英文:
Julia: Return Minimum Date in DataFrame
问题
The question is fairly simple. How do I return the minimum purchase date for each customer using Tidier?
#params
f = "path"
df = CSV.File(f) |> DataFrame
df = @chain df begin
@select(SHOPIFY_ORDER_ID, CUSTOMER_ID, SHIPMONTH, GROSS_REVENUE, Country)

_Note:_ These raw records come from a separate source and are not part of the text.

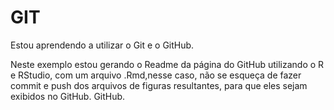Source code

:
<!-- README.md is generated from README.Rmd. Please edit that file -->

# GIT

<!-- badges: start -->
<!-- badges: end -->

Estou aprendendo a utilizar o Git e o GitHub.

Neste exemplo estou gerando o Readme da página do GitHub utilizando o R
e RStudio, com um arquivo .Rmd,nesse caso, não se esqueça de fazer
commit e push dos arquivos de figuras resultantes, para que eles sejam
exibidos no GitHub. GitHub.
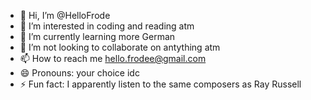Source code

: - 👋 Hi, I’m @HelloFrode
- 👀 I’m interested in coding and reading atm
- 🌱 I’m currently learning more German
- 💞️ I’m not looking to collaborate on antything atm
- 📫 How to reach me hello.frodee@gmail.com
- 😄 Pronouns: your choice idc
- ⚡ Fun fact: I apparently listen to the same composers as Ray Russell

<!---
HelloFrode/HelloFrode is a ✨ special ✨ repository because its `README.md` (this file) appears on your GitHub profile.
You can click the Preview link to take a look at your changes.
--->
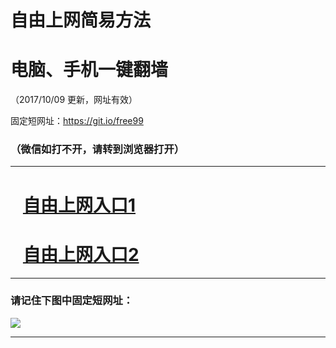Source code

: ﻿# 自由上网简易方法

# 电脑、手机一键翻墙

（2017/10/09 更新，网址有效）

固定短网址：https://git.io/free99

### （微信如打不开，请转到浏览器打开）


***





# &nbsp;&nbsp; <a href="http://ft1911119555.fwq-tz-1001.info/fwqtz01.html?t=10090015025 " target="_blank">自由上网入口1</a>
# &nbsp;&nbsp; <a href="http://ft1386721749.fwq-tz-1002.info/fwqtz02.html?t=100900114650 " target="_blank">自由上网入口2</a>
***

### 请记住下图中固定短网址：

<img src="https://s3-us-west-2.amazonaws.com/fwq-1001/yjfq-20170905okok.png" /> 


***


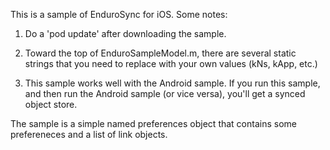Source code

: This is a sample of EnduroSync for iOS. Some notes:

1. Do a 'pod update' after downloading the sample.

2. Toward the top of EnduroSampleModel.m, there are several static strings that you need to replace with your own values (kNs, kApp, etc.)

3. This sample works well with the Android sample. If you run this sample, and then run the Android sample (or vice versa), you'll get a synced object store.

The sample is a simple named preferences object that contains some prefereneces and a list of link objects.
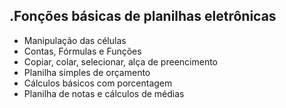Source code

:.Fonções básicas de planilhas eletrônicas
----------------
- Manipulação das células
- Contas, Fórmulas e Funções
- Copiar, colar, selecionar, alça de preencimento
- Planilha simples de orçamento
- Cálculos básicos com porcentagem
- Planilha de notas e cálculos de médias
	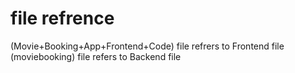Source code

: # file refrence 

(Movie+Booking+App+Frontend+Code) file refrers to Frontend file 
(moviebooking) file refers to Backend file
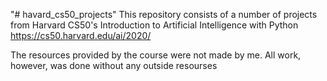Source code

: "# havard_cs50_projects" 
This repository consists of a number of projects from Harvard CS50's Introduction to Artificial Intelligence with Python https://cs50.harvard.edu/ai/2020/

The resources provided by the course were not made by me.
All work, however, was done without any outside resourses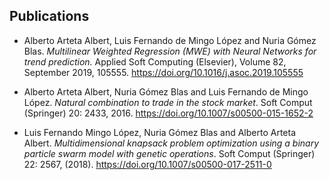 ## Publications

- Alberto Arteta Albert, Luis Fernando de Mingo López and Nuria Gómez Blas. *Multilinear Weighted Regression (MWE) with Neural Networks for trend prediction.* Applied Soft Computing (Elsevier), Volume 82, September 2019, 105555. https://doi.org/10.1016/j.asoc.2019.105555

- Alberto Arteta Albert, Nuria Gómez Blas and Luis Fernando de Mingo López. *Natural combination to trade in the stock market*. Soft Comput (Springer) 20: 2433, 2016. https://doi.org/10.1007/s00500-015-1652-2

- Luis Fernando Mingo López, Nuria Gómez Blas and Alberto Arteta Albert. *Multidimensional knapsack problem optimization using a binary particle swarm model with genetic operations*. Soft Comput (Springer) 22: 2567, (2018). https://doi.org/10.1007/s00500-017-2511-0
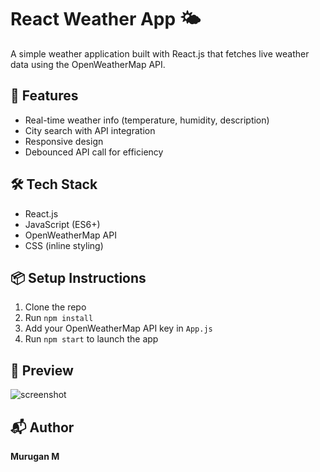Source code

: # React Weather App 🌤️

A simple weather application built with React.js that fetches live weather data using the OpenWeatherMap API.

## 🔧 Features
- Real-time weather info (temperature, humidity, description)
- City search with API integration
- Responsive design
- Debounced API call for efficiency

## 🛠️ Tech Stack
- React.js
- JavaScript (ES6+)
- OpenWeatherMap API
- CSS (inline styling)

## 📦 Setup Instructions
1. Clone the repo
2. Run `npm install`
3. Add your OpenWeatherMap API key in `App.js`
4. Run `npm start` to launch the app

## 📸 Preview
![screenshot](screenshot.png)

## 📬 Author
**Murugan M**
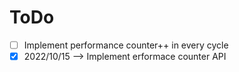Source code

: # ToDo

- [ ] Implement performance counter++ in every cycle
- [x] 2022/10/15 --> Implement erformace counter API 
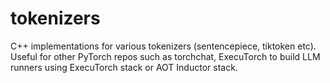 # tokenizers
C++ implementations for various tokenizers (sentencepiece, tiktoken etc). Useful for other PyTorch repos such as torchchat, ExecuTorch to build LLM runners using ExecuTorch stack or AOT Inductor stack.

@rename(order_id = SHOPIFY_ORDER_ID,
customer_id = CUSTOMER_ID,
date = SHIPMONTH,
revenue = GROSS_REVENUE,
country = Country)
@filter(country != "CA")
@filter(!ismissing(date))
@filter(revenue != 0.0)
end
# logic to calculate summary stats
df_sum = @chain df begin
@group_by(customer_id)
@mutate(
cohort = min(date)
)
end
min(df[!, :date])
For df_sum I receive the following error:
ERROR: ArgumentError: argument is not a permutation Stacktrace: [1]
invperm(a::Vector{Int64}) @ Base .\combinatorics.jl:282 [2]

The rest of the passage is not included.